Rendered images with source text

——

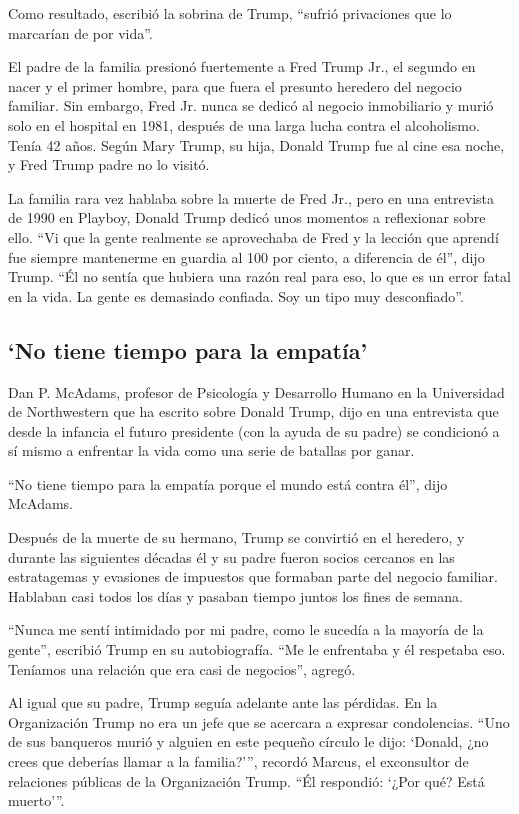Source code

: Como resultado, escribió la sobrina de Trump, ``sufrió privaciones que
lo marcarían de por vida''.

El padre de la familia presionó fuertemente a Fred Trump Jr., el segundo
en nacer y el primer hombre, para que fuera el presunto heredero del
negocio familiar. Sin embargo, Fred Jr. nunca se dedicó al negocio
inmobiliario y murió solo en el hospital en 1981, después de una larga
lucha contra el alcoholismo. Tenía 42 años. Según Mary Trump, su hija,
Donald Trump fue al cine esa noche, y Fred Trump padre no lo visitó.

La familia rara vez hablaba sobre la muerte de Fred Jr., pero en una
entrevista de 1990 en Playboy, Donald Trump dedicó unos momentos a
reflexionar sobre ello. ``Vi que la gente realmente se aprovechaba de
Fred y la lección que aprendí fue siempre mantenerme en guardia al 100
por ciento, a diferencia de él'', dijo Trump. ``Él no sentía que hubiera
una razón real para eso, lo que es un error fatal en la vida. La gente
es demasiado confiada. Soy un tipo muy desconfiado''.

\hypertarget{no-tiene-tiempo-para-la-empatuxeda}{%
\subsection{`No tiene tiempo para la
empatía'}\label{no-tiene-tiempo-para-la-empatuxeda}}

Dan P. McAdams, profesor de Psicología y Desarrollo Humano en la
Universidad de Northwestern que ha escrito sobre Donald Trump, dijo en
una entrevista que desde la infancia el futuro presidente (con la ayuda
de su padre) se condicionó a sí mismo a enfrentar la vida como una serie
de batallas por ganar.

``No tiene tiempo para la empatía porque el mundo está contra él'', dijo
McAdams.

Después de la muerte de su hermano, Trump se convirtió en el heredero, y
durante las siguientes décadas él y su padre fueron socios cercanos en
las estratagemas y evasiones de impuestos que formaban parte del negocio
familiar. Hablaban casi todos los días y pasaban tiempo juntos los fines
de semana.

``Nunca me sentí intimidado por mi padre, como le sucedía a la mayoría
de la gente'', escribió Trump en su autobiografía. ``Me le enfrentaba y
él respetaba eso. Teníamos una relación que era casi de negocios'',
agregó.

Al igual que su padre, Trump seguía adelante ante las pérdidas. En la
Organización Trump no era un jefe que se acercara a expresar
condolencias. ``Uno de sus banqueros murió y alguien en este pequeño
círculo le dijo: `Donald, ¿no crees que deberías llamar a la
familia?''', recordó Marcus, el exconsultor de relaciones públicas de la
Organización Trump. ``Él respondió: `¿Por qué? Está muerto'''.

——

> _What you have to do_: Identify every line above with the string "padre" in it. Copy those lines.

> _Answer to this problem_:
El padre de la familia presionó fuertemente a Fred Trump Jr., el segundo
Donald Trump fue al cine esa noche, y Fred Trump padre no lo visitó.
de su padre) se condicionó a sí mismo a enfrentar la vida como una serie
durante las siguientes décadas él y su padre fueron socios cercanos en
``Nunca me sentí intimidado por mi padre, como le sucedía a la mayoría
Al igual que su padre, Trump seguía adelante ante las pérdidas. En la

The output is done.